Author: theMan

  • The Rain Lifts, the Sun Returns


    After twenty five days of rain, drizzle, and clouds, and minimal sunlight, this morning’s sky is different. The pink clouds aren’t threatening to pour down rain. There are no puddles in the driveway.


    By afternoon, the soft winter sunlight is everywhere. Gilda and Gloria are delighted. All the chickens are happy. The forecast is for more than a week of dry, sunny weather. You can’t ask for more than that in December.

  • Of Dreams and Shame


    The first step to making tofu is to soak the beans. Though what is happening is much more profound.
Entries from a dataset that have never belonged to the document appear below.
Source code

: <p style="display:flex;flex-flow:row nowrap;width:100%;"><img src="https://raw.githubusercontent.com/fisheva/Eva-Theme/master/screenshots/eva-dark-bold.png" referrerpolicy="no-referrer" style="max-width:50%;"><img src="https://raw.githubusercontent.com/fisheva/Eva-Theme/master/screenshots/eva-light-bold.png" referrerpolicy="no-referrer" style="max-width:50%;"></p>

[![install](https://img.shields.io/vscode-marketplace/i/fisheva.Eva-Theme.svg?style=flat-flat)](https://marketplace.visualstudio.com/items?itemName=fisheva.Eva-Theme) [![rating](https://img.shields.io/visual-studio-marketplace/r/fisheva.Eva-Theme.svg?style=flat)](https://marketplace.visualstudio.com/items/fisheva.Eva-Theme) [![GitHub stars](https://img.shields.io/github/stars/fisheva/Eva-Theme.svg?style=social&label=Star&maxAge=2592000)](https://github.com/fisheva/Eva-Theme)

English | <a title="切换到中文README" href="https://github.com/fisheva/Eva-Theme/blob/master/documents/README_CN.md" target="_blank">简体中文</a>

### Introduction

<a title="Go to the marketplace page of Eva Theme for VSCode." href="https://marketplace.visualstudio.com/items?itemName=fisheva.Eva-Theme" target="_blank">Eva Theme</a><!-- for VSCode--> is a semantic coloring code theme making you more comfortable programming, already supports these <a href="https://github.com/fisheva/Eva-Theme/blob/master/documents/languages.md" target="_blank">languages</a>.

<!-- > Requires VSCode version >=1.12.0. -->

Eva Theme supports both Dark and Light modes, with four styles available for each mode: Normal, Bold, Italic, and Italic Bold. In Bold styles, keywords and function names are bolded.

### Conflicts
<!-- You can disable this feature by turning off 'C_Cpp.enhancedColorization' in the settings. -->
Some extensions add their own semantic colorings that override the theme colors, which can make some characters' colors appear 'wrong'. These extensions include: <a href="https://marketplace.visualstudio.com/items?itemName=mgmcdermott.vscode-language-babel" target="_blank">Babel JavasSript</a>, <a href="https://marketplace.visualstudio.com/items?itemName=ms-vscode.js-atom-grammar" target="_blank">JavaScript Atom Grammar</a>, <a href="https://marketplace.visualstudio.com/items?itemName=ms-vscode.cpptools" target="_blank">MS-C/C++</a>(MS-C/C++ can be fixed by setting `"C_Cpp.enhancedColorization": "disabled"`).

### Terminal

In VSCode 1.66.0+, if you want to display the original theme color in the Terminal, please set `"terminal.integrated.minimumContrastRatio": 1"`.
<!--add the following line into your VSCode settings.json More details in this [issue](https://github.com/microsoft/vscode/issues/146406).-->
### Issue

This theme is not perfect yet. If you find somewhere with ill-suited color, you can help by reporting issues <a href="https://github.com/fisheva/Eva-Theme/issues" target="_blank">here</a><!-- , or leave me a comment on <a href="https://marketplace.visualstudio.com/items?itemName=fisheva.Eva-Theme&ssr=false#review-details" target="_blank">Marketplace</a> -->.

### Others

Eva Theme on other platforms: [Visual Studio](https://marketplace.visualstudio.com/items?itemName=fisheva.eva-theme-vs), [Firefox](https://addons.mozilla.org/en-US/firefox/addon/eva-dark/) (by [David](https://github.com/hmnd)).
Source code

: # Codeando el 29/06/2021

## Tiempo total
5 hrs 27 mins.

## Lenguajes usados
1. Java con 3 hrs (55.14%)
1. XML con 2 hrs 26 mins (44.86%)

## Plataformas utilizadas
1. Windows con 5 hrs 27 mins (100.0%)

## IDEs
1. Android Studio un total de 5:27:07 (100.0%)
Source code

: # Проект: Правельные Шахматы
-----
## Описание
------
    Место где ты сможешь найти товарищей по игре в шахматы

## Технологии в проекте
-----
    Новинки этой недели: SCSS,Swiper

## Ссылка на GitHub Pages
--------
The destiny of any bean is to grow, to find a spot in the earth, drink in the moistness of the soil and stir its roots, and push up through the warm earth to kiss the sun with baby leaves. That is the dream bound up inside each bean.

    In the evening, I wash and fill a pot with beans. I turn the tap on just a trickle, and let the beans enjoy the soft sensations of running water all night long. The next day, the beans are alive, plump, happy, and pure.


    There is a glow to beans that have spent a night under gently running water, a purity that softens and beckons. The steady stream of water has washed away all impurities, and the beans sparkle. There is one last chance to enjoy their beauty. It’s almost a shame to toss them in the blender and grind them to pulp, to crush their precious dreams of becoming tall bean plants and feeling the summer breeze flow through their sweet flowers, to laugh when the bumble bees tickle their petals.



    The beans are no more, transformed into cooling blocks of pure tofu. What is the tofu dreaming? A dream of soaking in a hot broth? Of getting doused with seasonings? Of hanging out in a fridge? They look like blocks of tofu cooling, but something much more profound is happening.

  • A Mind of Its Own


    Each tree has a mind of its own. We have a pear tree whose leaves stay green all winter, and don’t fall off until the new leaves come out in the spring. This year we trimmed it way back, and its leaves are turning bright yellow and falling.



    In the garden, the garlic shoots are appearing. They whiz past the tender mustard greens. The nice thing about greens this time of year is that they grow slowly. Each day you can walk the rows and see the subtle changes from day to day.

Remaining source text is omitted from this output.